By that standard, the Mpls Photo Center's show of 71 landscapes is problematic and disappointing. Picked from 2,400 entries by 443 photographers from 17 countries, the show has a promise of international sophistication enhanced by the fact that the juror was Twin Cities native Todd Brandow. Based in Paris, he heads the Foundation for the Exhibition of Photography, a book publisher and packager of photo shows.
Brandow cited the impressive range of techniques used in the entries -- from early pinhole and gum bichromate/platinum prints to modern infrared and digital reproduction. Maybe so, but most of the images he picked have been run through a computer and ink-jet printed. There are so few traditional prints that a technical wizard like Keith Taylor deserves a shout-out just for the prowess evident in his platinum-palladium print "Rain Cloud, Badlands," an evocation of turbulent sky and rocks that has the brooding intensity of a 19th-century photogravure.
About a third of the show is riveting, the rest not so. Perhaps these are the most exciting images that could be culled from a mass of conventionality.
The most distinctive pictures are marked by a strong personal vision and techniques that go beyond documentation to inject psychological tension or convey a mood. In "Road Ends," Vaughn Wascovich of Commerce, Texas, bleeds together two grainy black-and-white images of tracks in a nowhere road. The picture's blurred edges and spattered surface lend it a gritty, existential loneliness and hint at danger in the desolation of a barren grove.
John A. Olson of Plymouth uncovers Parisian glamour "Under the Wabasha Bridge," where two bold spans of concrete swoop overhead and seemingly plunge into the urban cliffs across the water. His silvery, blue-gold toning smartly amplifies a conception of the bridge as an Art Deco masterpiece. With its low angle, darkening sky and ragged tiles, "Siena Roof Tops" by Kent Krugh of Fairfield, Ohio, looks as if the Italian village were photographed by a jittery sniper during a World War II bombing run.
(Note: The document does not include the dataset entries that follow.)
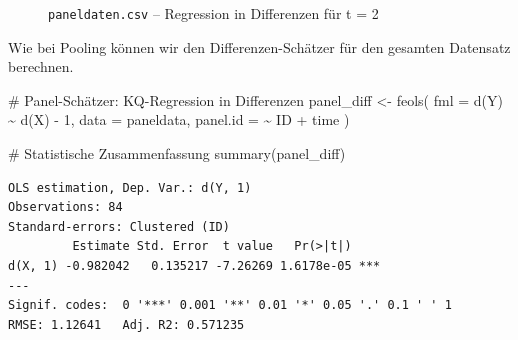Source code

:\documentclass[
  a4paper,
  DIV=11,
  oneside]{scrreprt}
\newenvironment{Shaded}{\begin{snugshade}}{\end{snugshade}}
\newcommand{\AttributeTok}[1]{\textcolor[rgb]{0.40,0.45,0.13}{#1}}
\newcommand{\CommentTok}[1]{\textcolor[rgb]{0.37,0.37,0.37}{#1}}
\newcommand{\DecValTok}[1]{\textcolor[rgb]{0.68,0.00,0.00}{#1}}
\newcommand{\FunctionTok}[1]{\textcolor[rgb]{0.28,0.35,0.67}{#1}}
\newcommand{\NormalTok}[1]{\textcolor[rgb]{0.00,0.23,0.31}{#1}}
\newcommand{\OtherTok}[1]{\textcolor[rgb]{0.00,0.23,0.31}{#1}}
\newcommand{\SpecialCharTok}[1]{\textcolor[rgb]{0.37,0.37,0.37}{#1}}
\begin{document}
\begin{figure}[t]


\caption{\label{fig-diffregression1}\texttt{paneldaten.csv} --
Regression in Differenzen für t = 2}

\end{figure}%

Wie bei Pooling können wir den Differenzen-Schätzer für den gesamten
Datensatz berechnen.

\begin{Shaded}
\begin{Highlighting}[]
\CommentTok{\# Panel{-}Schätzer: KQ{-}Regression in Differenzen}
\NormalTok{panel\_diff }\OtherTok{\textless{}{-}} \FunctionTok{feols}\NormalTok{(}
  \AttributeTok{fml =} \FunctionTok{d}\NormalTok{(Y) }\SpecialCharTok{\textasciitilde{}} \FunctionTok{d}\NormalTok{(X) }\SpecialCharTok{{-}} \DecValTok{1}\NormalTok{, }
  \AttributeTok{data =}\NormalTok{ paneldata,}
  \AttributeTok{panel.id =} \SpecialCharTok{\textasciitilde{}}\NormalTok{ ID }\SpecialCharTok{+}\NormalTok{ time}
\NormalTok{)}

\CommentTok{\# Statistische Zusammenfassung}
\FunctionTok{summary}\NormalTok{(panel\_diff)}
\end{Highlighting}
\end{Shaded}

\begin{verbatim}
OLS estimation, Dep. Var.: d(Y, 1)
Observations: 84
Standard-errors: Clustered (ID) 
         Estimate Std. Error  t value   Pr(>|t|)    
d(X, 1) -0.982042   0.135217 -7.26269 1.6178e-05 ***
---
Signif. codes:  0 '***' 0.001 '**' 0.01 '*' 0.05 '.' 0.1 ' ' 1
RMSE: 1.12641   Adj. R2: 0.571235
\end{verbatim}
\end{document}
Memorable black-and-white pictures include Andrew VonBank's dramatic impression of the Colorado River's circular "Horseshoe Bend," and Michael E. Gordon's sardonic "The American Dream," showing an abandoned ranch house in a landscape of desert, mountains and clouds.
Many images involve tourist vistas. The best have been freshened up with new perspectives. In "Giza Heat," Amy Dokken of Minneapolis essays a novel angle on Egyptian icons by compressing a sphinx and two pyramids into a mirage-like image in a golden heat-haze. From a bird's eye vantage, Israeli photographer Rivka Tabak shows New York's Central Park as a thick-pile carpet of autumnal color stretching between creamy skyscraper-walls. In "Duluth Harbor," Alec Johnson of St. Paul seems to have printed water, clouds and light onto silver satin.
Several artists cleverly play with postcard aesthetics and their pretty clichés. Michael Flicek of Casper, Wyo., presents the bulbous, pastel towers and candy-colored lights of "Pudong, Shanghai" as a misty Disneyesque fantasy. Minneapolis artist James Craven makes "Laguna Cuicocha," an island in a volcanic crater lake in the Ecuadorean Andes, so pristine it could be a fantasy-golf landscape.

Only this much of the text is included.